*** RECORDS TO PROCESS

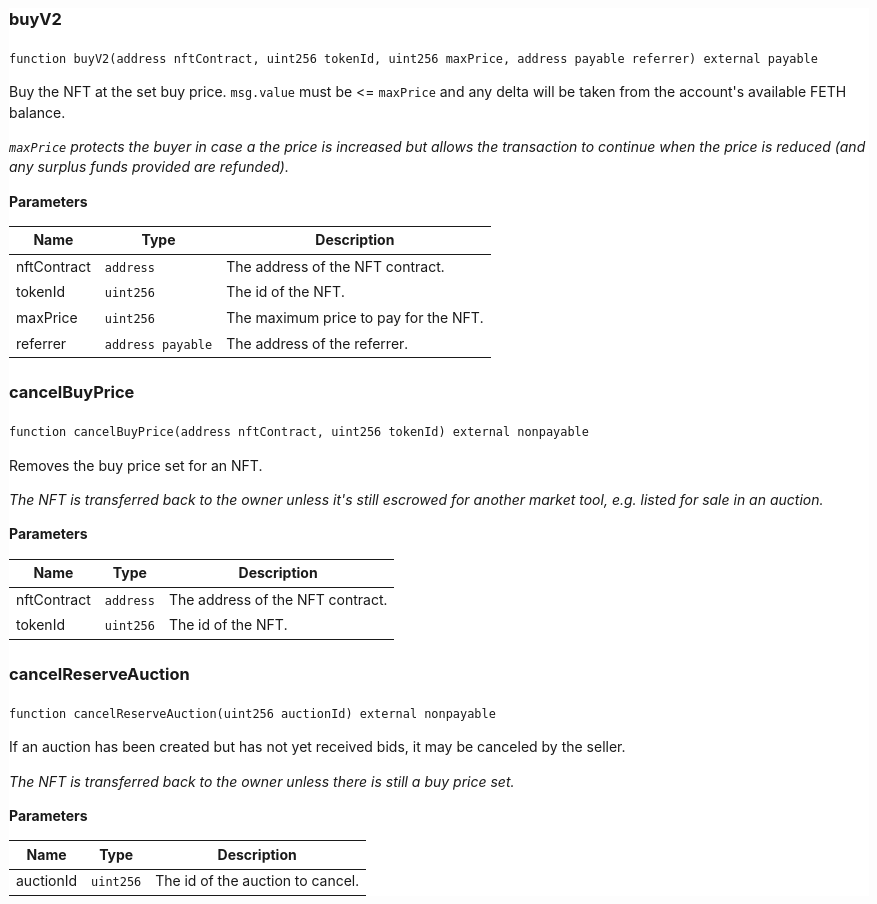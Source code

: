 ### buyV2

```solidity
function buyV2(address nftContract, uint256 tokenId, uint256 maxPrice, address payable referrer) external payable
```

Buy the NFT at the set buy price. `msg.value` must be &lt;= `maxPrice` and any delta will be taken from the account&#39;s available FETH balance.

*`maxPrice` protects the buyer in case a the price is increased but allows the transaction to continue when the price is reduced (and any surplus funds provided are refunded).*

**Parameters**

| Name | Type | Description |
|---|---|---|
| nftContract | `address` | The address of the NFT contract. |
| tokenId | `uint256` | The id of the NFT. |
| maxPrice | `uint256` | The maximum price to pay for the NFT. |
| referrer | `address payable` | The address of the referrer. |

### cancelBuyPrice

```solidity
function cancelBuyPrice(address nftContract, uint256 tokenId) external nonpayable
```

Removes the buy price set for an NFT.

*The NFT is transferred back to the owner unless it&#39;s still escrowed for another market tool, e.g. listed for sale in an auction.*

**Parameters**

| Name | Type | Description |
|---|---|---|
| nftContract | `address` | The address of the NFT contract. |
| tokenId | `uint256` | The id of the NFT. |

### cancelReserveAuction

```solidity
function cancelReserveAuction(uint256 auctionId) external nonpayable
```

If an auction has been created but has not yet received bids, it may be canceled by the seller.

*The NFT is transferred back to the owner unless there is still a buy price set.*

**Parameters**

| Name | Type | Description |
|---|---|---|
| auctionId | `uint256` | The id of the auction to cancel. |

******

# ASSIGNMENT:
Reading through the records above, report each line in which the string "auctionId" is found.

# COMPLETED TASK:
function cancelReserveAuction(uint256 auctionId) external nonpayable
| auctionId | `uint256` | The id of the auction to cancel. |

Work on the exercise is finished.